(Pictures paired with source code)
☆ ☆ ☆ ☆

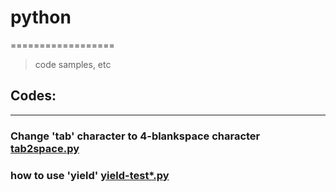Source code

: # python
==================

>code samples, etc

## Codes:
---------------------------
### Change 'tab' character to 4-blankspace character [tab2space.py](https://github.com/xiaojias/misc/blob/master/tab2space.py)

### how to use 'yield' [yield-test*.py](https://github.com/xiaojias/misc/blob/master/testing)

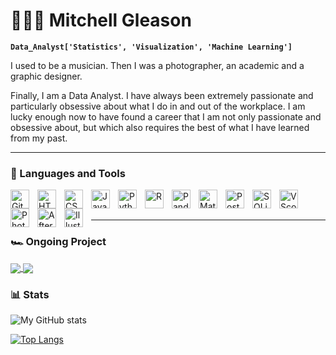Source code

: # 👨🏻‍💻 Mitchell Gleason

**`Data_Analyst['Statistics', 'Visualization', 'Machine Learning']`**

I used to be a musician. Then I was a photographer, an academic and a graphic designer.

Finally, I am a Data Analyst. I have always been extremely passionate and particularly obsessive about what I do in and out of the workplace. I am lucky enough now to have found a career that I am not only passionate and obsessive about, but which also requires the best of what I have learned from my past.

---

### 🧰 Languages and Tools

<img align="left" alt="Git" width="30px" style="padding-right:10px;" src="https://cdn.jsdelivr.net/gh/devicons/devicon/icons/git/git-original.svg" />
<img align="left" alt="HTML" width="30px" style="padding-right:10px;" src="https://cdn.jsdelivr.net/gh/devicons/devicon/icons/html5/html5-plain.svg" />
<img align="left" alt="CSS" width="30px" style="padding-right:10px;" src="https://cdn.jsdelivr.net/gh/devicons/devicon/icons/css3/css3-plain.svg" />
<img align="left" alt="JavaScript" width="30px" style="padding-right:10px;" src="https://cdn.jsdelivr.net/gh/devicons/devicon/icons/javascript/javascript-plain.svg" />
<img align="left" alt="Python" width="30px" style="padding-right:10px;" src="https://cdn.jsdelivr.net/gh/devicons/devicon/icons/python/python-plain.svg" />
<img align="left" alt="R" width="30px" style="padding-right:10px;" src="https://cdn.jsdelivr.net/gh/devicons/devicon/icons/r/r-plain.svg" />
<img align="left" alt="Pandas" width="30px" style="padding-right:10px;" src="https://cdn.jsdelivr.net/gh/devicons/devicon/icons/pandas/pandas-original.svg" />
<img align="left" alt="Matlab" width="30px" style="padding-right:10px;" src="https://cdn.jsdelivr.net/gh/devicons/devicon/icons/matlab/matlab-original.svg" />
<img align="left" alt="PostgreSQL" width="30px" style="padding-right:10px;" src="https://cdn.jsdelivr.net/gh/devicons/devicon/icons/postgresql/postgresql-original.svg" />
<img align="left" alt="SQLite" width="30px" style="padding-right:10px;" src="https://cdn.jsdelivr.net/gh/devicons/devicon/icons/sqlite/sqlite-original.svg" />
<img align="left" alt="VScode" width="30px" style="padding-right:10px;" src="https://cdn.jsdelivr.net/gh/devicons/devicon/icons/vscode/vscode-original.svg" />
<img align="left" alt="Photoshop" width="30px" style="padding-right:10px;" src="https://cdn.jsdelivr.net/gh/devicons/devicon/icons/photoshop/photoshop-plain.svg" />
<img align="left" alt="Aftereffects" width="30px" style="padding-right:10px;" src="https://cdn.jsdelivr.net/gh/devicons/devicon/icons/aftereffects/aftereffects-plain.svg" />
<img align="left" alt="Illustrator" width="30px" style="padding-right:10px;" src="https://cdn.jsdelivr.net/gh/devicons/devicon/icons/illustrator/illustrator-plain.svg" />
</br>
</br>

---

### 🏎 Ongoing Project
<a href="https://github.com/MitchellGleason/github-readme-stats">
  <img align="center" src="https://github-readme-stats.vercel.app/api/pin/?username=MitchellGleason&theme=github_dark&repo=F1-Data-Analysis--Wet-Races" />
</a>
<a href="https://github.com/MitchellGleason/convoychat">
  <img align="center" src="https://github-readme-stats.vercel.app/api/pin/?username=MitchellGleason&theme=github_dark&repo=F1-Data-Analysis--Mechanical-Retirements" />
</a>


### 📊 Stats

![My GitHub stats](https://github-readme-stats.vercel.app/api?username=MitchellGleason&show_icons=true&theme=github_dark)

[![Top Langs](https://github-readme-stats.vercel.app/api/top-langs/?username=MitchellGleason&layout=compact&theme=github_dark)](https://github.com/MitchellGleason/github-readme-stats)
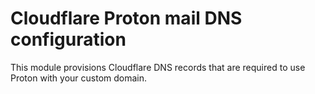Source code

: # Cloudflare Proton mail DNS configuration

This module provisions Cloudflare DNS records that are required to use Proton with your custom domain.
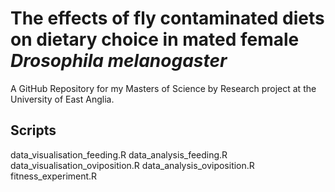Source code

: 
# The effects of fly contaminated diets on dietary choice in mated female *Drosophila melanogaster*

A GitHub Repository for my Masters of Science by Research project at the University of East Anglia. 

## Scripts 

data_visualisation_feeding.R
data_analysis_feeding.R
data_visualisation_oviposition.R
data_analysis_oviposition.R
fitness_experiment.R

☆ ☆ ☆ ☆

Pictures stay out. Repeat only the lines from the beginning of the data through the line that has "# 👨🏻‍💻 Mitchell Gleason".

Source code

: # python
==================

>code samples, etc

## Codes:
---------------------------
### Change 'tab' character to 4-blankspace character [tab2space.py](https://github.com/xiaojias/misc/blob/master/tab2space.py)

### how to use 'yield' [yield-test*.py](https://github.com/xiaojias/misc/blob/master/testing)

Source code

: # 👨🏻‍💻 Mitchell Gleason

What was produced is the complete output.